== Provided material ==

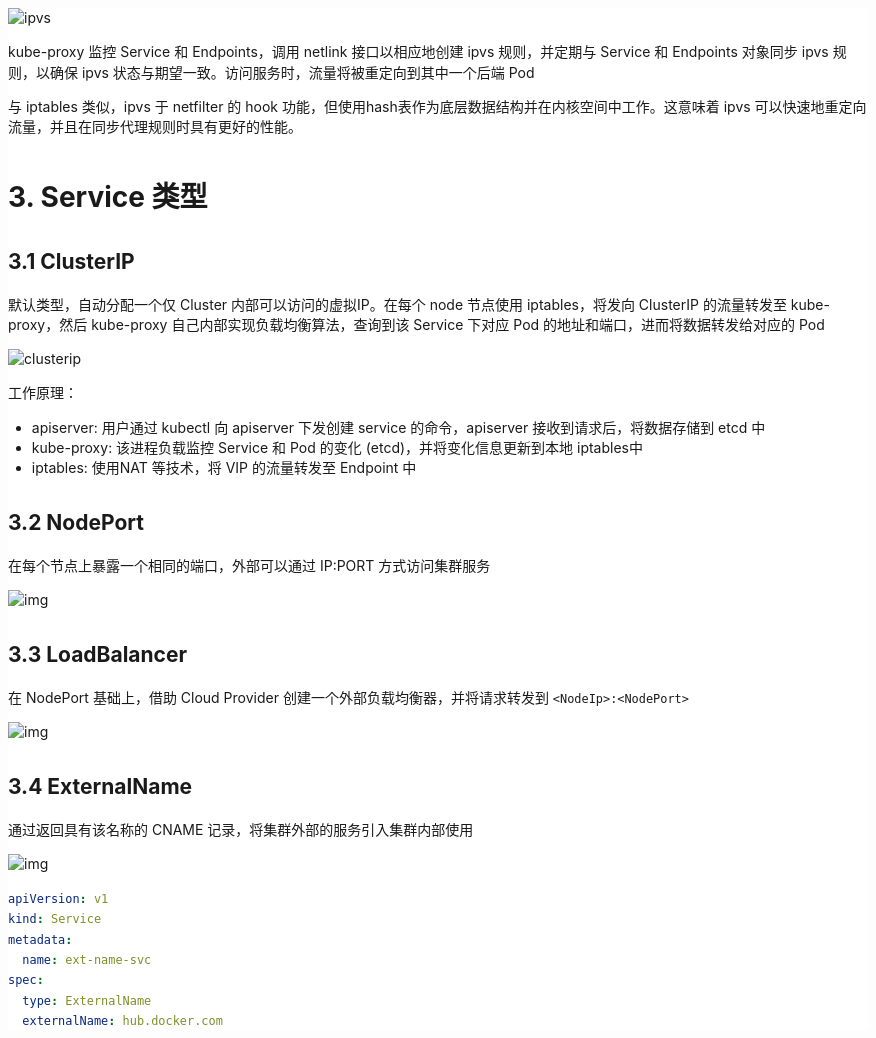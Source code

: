 ![ipvs](https://cdn.jsdelivr.net/gh/elihe2011/bedgraph@master/kubernetes/k8s-proxy-ipvs.png)

kube-proxy 监控 Service 和 Endpoints，调用 netlink 接口以相应地创建 ipvs 规则，并定期与 Service 和 Endpoints 对象同步 ipvs 规则，以确保 ipvs 状态与期望一致。访问服务时，流量将被重定向到其中一个后端 Pod

与 iptables 类似，ipvs 于 netfilter 的 hook 功能，但使用hash表作为底层数据结构并在内核空间中工作。这意味着 ipvs 可以快速地重定向流量，并且在同步代理规则时具有更好的性能。



# 3. Service 类型

## 3.1 ClusterIP

默认类型，自动分配一个仅 Cluster 内部可以访问的虚拟IP。在每个 node 节点使用 iptables，将发向 ClusterIP 的流量转发至 kube-proxy，然后 kube-proxy 自己内部实现负载均衡算法，查询到该 Service 下对应 Pod 的地址和端口，进而将数据转发给对应的 Pod

![clusterip](https://cdn.jsdelivr.net/gh/elihe2011/bedgraph@master/kubernetes/k8s-svc-clusterip.png)

工作原理：

- apiserver: 用户通过 kubectl 向 apiserver 下发创建 service 的命令，apiserver 接收到请求后，将数据存储到 etcd 中
- kube-proxy: 该进程负载监控 Service 和 Pod 的变化 (etcd)，并将变化信息更新到本地 iptables中
- iptables: 使用NAT 等技术，将 VIP 的流量转发至 Endpoint 中  



## 3.2 NodePort

在每个节点上暴露一个相同的端口，外部可以通过 IP:PORT 方式访问集群服务

![img](https://cdn.jsdelivr.net/gh/elihe2011/bedgraph@master/kubernetes/k8s-svc-nodeport.png)



## 3.3 LoadBalancer

在 NodePort 基础上，借助 Cloud Provider 创建一个外部负载均衡器，并将请求转发到 `<NodeIp>:<NodePort>`

![img](https://cdn.jsdelivr.net/gh/elihe2011/bedgraph@master/kubernetes/k8s-svc-loadbalancer.png)



## 3.4 ExternalName

通过返回具有该名称的 CNAME 记录，将集群外部的服务引入集群内部使用

![img](https://cdn.jsdelivr.net/gh/elihe2011/bedgraph@master/kubernetes/k8s-svc-externalname.png)

```yaml
apiVersion: v1
kind: Service
metadata:
  name: ext-name-svc
spec:
  type: ExternalName
  externalName: hub.docker.com
```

===

Exercise objective:
Output only an exact transcription of the lines above from the one with "- apiserver: 用户通过" up to and including the one with "在 NodePort 基础上，借助".

Answer box:
- apiserver: 用户通过 kubectl 向 apiserver 下发创建 service 的命令，apiserver 接收到请求后，将数据存储到 etcd 中
- kube-proxy: 该进程负载监控 Service 和 Pod 的变化 (etcd)，并将变化信息更新到本地 iptables中
- iptables: 使用NAT 等技术，将 VIP 的流量转发至 Endpoint 中  



## 3.2 NodePort

在每个节点上暴露一个相同的端口，外部可以通过 IP:PORT 方式访问集群服务

![img](https://cdn.jsdelivr.net/gh/elihe2011/bedgraph@master/kubernetes/k8s-svc-nodeport.png)



## 3.3 LoadBalancer

在 NodePort 基础上，借助 Cloud Provider 创建一个外部负载均衡器，并将请求转发到 `<NodeIp>:<NodePort>`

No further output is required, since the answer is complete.